Two years after the Tiananmen crisis, hardliners and liberals in Beijing continue to clash over control of the Communist Party apparatus and government policies. But while the heavies in Beijing do battle, China's army of technocrats and managers is engaged in a quieter struggle. Driven by China's vast need to raise capital and to overhaul clunky state companies, they are pushing ahead with piecemeal economic reforms. Their ad hoc measures fall short of the broad, pro-market vision of Zhao Ziyang, the reformist Prime Minister and Communist Party chief who was deposed after Tiananmen. Still, "their cumulative effect is toward a more market-oriented economy," says Diane Yowell, research director at HongkongBank China Services Ltd. in Hong Kong.
In Shanghai, for example, Citibank, Bank of America, and four other foreign banks will soon open branches. Shanghai's business-minded leaders are bringing them in to get wider access to foreign capital and lure more companies to a foreign investment zone across the Huangpu River.
In Beijing, meanwhile, China VentureTech, a venture capital company with ties to the Finance Ministry and key financial institutions, recently joined with Britain's Standard Chartered Bank and stockbrokers James Capel & Co. to set up a new investment company. It aims to tap new sources of capital to buy shares in unlisted Chinese companies and eventually list them on stock markets in China or Hong Kong. And Chinese interest in Western-style management continues unabated. "Public rhetoric reflects the ideology after Tiananmen," says John M. Thomas, associate dean of the business school at New York State University in Buffalo, which sends professors to conduct seminars sponsored by U. S. companies in China. But among enterprise managers, he adds, "there's a tremendous interest in economic reform."
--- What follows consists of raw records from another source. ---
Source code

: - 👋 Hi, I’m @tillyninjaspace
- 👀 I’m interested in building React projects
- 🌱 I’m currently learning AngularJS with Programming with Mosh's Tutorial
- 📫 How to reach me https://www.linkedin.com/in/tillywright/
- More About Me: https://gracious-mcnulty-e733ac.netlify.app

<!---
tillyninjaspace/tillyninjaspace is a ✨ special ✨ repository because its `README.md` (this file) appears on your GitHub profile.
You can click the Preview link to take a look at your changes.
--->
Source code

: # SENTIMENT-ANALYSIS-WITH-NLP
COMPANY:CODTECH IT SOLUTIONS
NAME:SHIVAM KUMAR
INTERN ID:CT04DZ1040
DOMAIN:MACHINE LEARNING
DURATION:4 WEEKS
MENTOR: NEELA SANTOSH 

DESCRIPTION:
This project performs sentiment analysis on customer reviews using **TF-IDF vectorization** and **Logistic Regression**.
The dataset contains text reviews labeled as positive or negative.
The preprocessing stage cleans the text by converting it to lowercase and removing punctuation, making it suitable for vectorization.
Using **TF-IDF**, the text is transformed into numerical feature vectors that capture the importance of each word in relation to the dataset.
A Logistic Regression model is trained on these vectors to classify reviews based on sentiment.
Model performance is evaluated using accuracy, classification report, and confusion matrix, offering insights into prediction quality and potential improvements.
China's aging leaders show no sign that they will bend to threats by the U. S. Congress to curb trade if Beijing doesn't ease its political repression. But they recognize that there's an urgent need to improve economic performance. Although the economy is expected to grow 5% to 6% this year, China is still hobbled by huge subsidies, a crippling budget deficit, unproductive state industries, and a renewed inflation threat.
LAST GASP. Leader Deng Xiaoping is wary of political reform since Tiananmen, but he favors economic reforms--provided they don't risk social upheaval. So he continues to oppose moves that could worsen unemployment or stir unrest, such as shutting down inefficient state industries. But for the first time in 25 years, Beijing recently raised grain prices for urban consumers--by 67%--to shrink farm subsidies. And housing subsidy cuts have boosted rents by as much as 60%.
Nevertheless, a political battle is heating up between Deng followers and last-gasp Marxist ideologues. Deng was believed to be behind the promotion of Zhu Rongji, Shanghai's liberal former mayor, to vice-premier early this year, and the recent appointments of three Zhao Ziyang associates as vice-ministers. But hard-liners struck back in recent weeks by sacking the head of a liberal economic institute and shutting down a reformist newsweekly.
The seemingly endless struggle will culminate in the 14th Party Congress in June, 1992--unless the political balance is tilted before then by the death of Deng, 86, or other Long March veterans. Promotions such as Zhu's are part of the old guard's efforts to position younger candidates for the succession. Until then, piecemeal reforms are at least steps in the right direction on the long road back from Tiananmen.